Jump to Main Content
Recent progress in non-opioid analgesic peptides
- Pérez de Vega, M. Jesús, Ferrer-Montiel, Antonio, González-Muñiz, Rosario
- Archives of biochemistry and biophysics 2018 v.660 pp. 36-52
- G-protein coupled receptors, G-proteins, adverse effects, analgesics, bradykinin, calcitonin, calcium, cannabinoids, clinical trials, narcotics, neurons, nicotinic receptors, nonsteroidal anti-inflammatory agents, pain, permeability, potassium, protein-protein interactions, regulatory proteins, sodium, therapeutics, transient receptor potential channels
- Pain is a prevalent complex medical problem, characterized by physically debilitating and mentally destabilizing conditions. Current pain therapeutics mainly include non-steroidal anti-inflammatory drugs and narcotics (opioids), but they exhibit limitations in efficacy, unwanted side effects and the problem of drug abuse.
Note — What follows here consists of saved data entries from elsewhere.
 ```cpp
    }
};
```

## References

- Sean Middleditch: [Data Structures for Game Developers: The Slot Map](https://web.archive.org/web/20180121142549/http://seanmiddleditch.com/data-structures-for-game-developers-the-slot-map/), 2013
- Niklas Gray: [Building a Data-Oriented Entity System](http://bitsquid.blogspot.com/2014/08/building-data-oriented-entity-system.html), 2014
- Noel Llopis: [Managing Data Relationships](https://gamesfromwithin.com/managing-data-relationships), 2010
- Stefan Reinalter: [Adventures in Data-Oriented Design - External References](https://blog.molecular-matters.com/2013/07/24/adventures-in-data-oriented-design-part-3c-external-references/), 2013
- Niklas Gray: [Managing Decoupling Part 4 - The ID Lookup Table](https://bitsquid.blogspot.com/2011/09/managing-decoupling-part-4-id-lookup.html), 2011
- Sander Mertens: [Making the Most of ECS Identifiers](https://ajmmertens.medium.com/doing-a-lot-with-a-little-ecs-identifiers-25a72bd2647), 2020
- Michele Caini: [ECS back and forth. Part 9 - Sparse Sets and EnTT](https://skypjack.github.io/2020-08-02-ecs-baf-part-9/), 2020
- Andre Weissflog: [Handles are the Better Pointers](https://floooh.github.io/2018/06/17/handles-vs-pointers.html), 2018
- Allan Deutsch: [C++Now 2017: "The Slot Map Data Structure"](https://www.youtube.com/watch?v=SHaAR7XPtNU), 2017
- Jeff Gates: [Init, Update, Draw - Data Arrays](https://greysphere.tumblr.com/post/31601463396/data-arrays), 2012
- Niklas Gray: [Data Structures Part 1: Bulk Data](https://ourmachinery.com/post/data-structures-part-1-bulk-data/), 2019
To overcome these issues, the discovery of different molecular players within pain pathways could lead to new opportunities for therapeutic intervention. Among other strategies, peptides could be powerful pharmaceutical agents for effective opioid-free medications for pain treatment. This review is a compendium of representative non-opioid analgesic peptides acting directly or indirectly at different ion channels and receptors distributed in nociceptive pathways. They include peptides targeting Ca2+, Na+ and K+ voltage-gated ion channels, the neuronal nicotinic receptors (nAChR), transient receptor potential channels (TRP), and different non-opioid G-protein coupled receptors (GPCRs), like the calcitonin gen-related peptide (CGRP), cannabinoid, bradykinin and neurotensin receptors, among others. Peptides engineered from protein-protein interactions among pain-related receptors and regulatory proteins also led to new therapeutic approaches for pain management. Following some successful examples, already in the clinics or under clinical trials, the improved understanding of pain mechanisms, and the advances in peptide permeation and/or delivery, could afford new analgesic peptides in the near future.